Sempre atentos ao momento de retomada das atividades, os educadores pintaram, plantaram e readequaram o local. Foi feita uma horta suspensa, plantação de grama, viveiro e muito mais. “Essa pandemia causou muita oscilação emocional, nós realmente não estávamos preparados, mas paramos e pensamos no que poderíamos fazer. Resolvemos mostrar que estamos com saudades e preparamos nosso espaço para ficar mais criativo para a hora da retomada. É nossa forma de mostrar que estamos com saudades”, contou o educador Fabricio Bellini.

A unidade também realizou diversos projetos, com a entrega de Kits de jogos, de artesanato, de ginástica, de zumba, entre outros. Continuou com outros projetos já existentes, como o Entre Laços e Nós, que aborda o tema da violência, Jovens Conectados, e o Mãos Solidárias, que realizou a entrega de cestas básicas para diversas famílias em situação de vulnerabilidade social. “Muitos projetos estão ainda mais ativos nessa pandemia e eles estão inclusive se conversando para que as coisas aconteçam ainda melhor”, explicou Paloma.

Informações e retomada

O Progen aproveitou esse período de pandemia para realizar um estudo sobre os territórios em que atua. “Cada unidade fez um mapeamento do seu território, mas sempre com um olhar para as famílias”, comentou Paloma.

Desta forma, as equipes colheram informações sobre tecnologia e comunicação. “Perguntamos se as famílias estão recebendo nossas mensagens, se eles têm celulares, se possuem computadores ou outro dispositivo, se possuem internet, wi-fi etc. Com essas informações pensamos em estratégias para atingir o maior número de pessoas”, disse a coordenadora.

A instituição também pensa ativamente na retomada do serviço. Além da adequação dos espaços, as equipes já criaram protocolos para a volta das atividades. “Temos os protocolos de acolhimento, de atividades, de refeições e de atendimento. Queremos voltar com segurança, tanto para as famílias quanto para nossa equipe. Hoje estamos preparados para receber”, garantiu Paloma.

“A gente não vê a hora do Progen voltar a atender. Eu faço tudo aqui, participo das oficinas, converso com as amigas, com os educadores e isso distrai demais. Agora a gente fica em casa e dá até uma depressão. Nossa sorte é que o Progen vem ajudando a gente, manda atividades pra gente fazer e sempre pergunta como que a gente está passando. O contato é muito bom, mas quero que retome logo as atividades. Já tá na hora, né?”, frisou a dona de casa, Liliane Vitor Luiz.

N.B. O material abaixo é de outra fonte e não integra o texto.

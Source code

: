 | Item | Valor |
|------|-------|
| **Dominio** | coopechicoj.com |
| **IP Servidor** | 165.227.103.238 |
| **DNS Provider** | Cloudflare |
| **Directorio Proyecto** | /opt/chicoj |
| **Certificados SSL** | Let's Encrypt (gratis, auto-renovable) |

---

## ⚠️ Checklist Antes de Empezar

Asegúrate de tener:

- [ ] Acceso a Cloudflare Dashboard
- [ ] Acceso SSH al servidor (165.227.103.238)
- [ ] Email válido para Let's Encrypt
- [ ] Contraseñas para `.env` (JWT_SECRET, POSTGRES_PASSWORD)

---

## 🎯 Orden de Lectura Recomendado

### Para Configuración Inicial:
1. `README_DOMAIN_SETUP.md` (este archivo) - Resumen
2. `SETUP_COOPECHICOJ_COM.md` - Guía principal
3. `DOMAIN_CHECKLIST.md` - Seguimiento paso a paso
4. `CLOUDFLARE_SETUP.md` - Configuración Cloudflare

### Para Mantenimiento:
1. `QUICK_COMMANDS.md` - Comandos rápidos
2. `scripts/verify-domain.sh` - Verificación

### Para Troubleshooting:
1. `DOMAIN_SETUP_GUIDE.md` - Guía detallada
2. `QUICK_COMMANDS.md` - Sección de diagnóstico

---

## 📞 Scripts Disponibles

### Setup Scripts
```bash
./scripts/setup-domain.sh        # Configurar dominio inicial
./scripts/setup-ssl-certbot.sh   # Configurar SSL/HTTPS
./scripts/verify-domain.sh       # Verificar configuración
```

Fortalecimento de Vínculos

O Progen é uma das instituições que fazem parte do programa Fortalecimento de Vínculos, iniciativa da Fundação FEAC que investe na qualificação de ações integradas de cultura, esportes e cidadania com o objetivo de prevenir o agravamento da vulnerabilidade social e reforçar os vínculos familiares e sociais protetivos.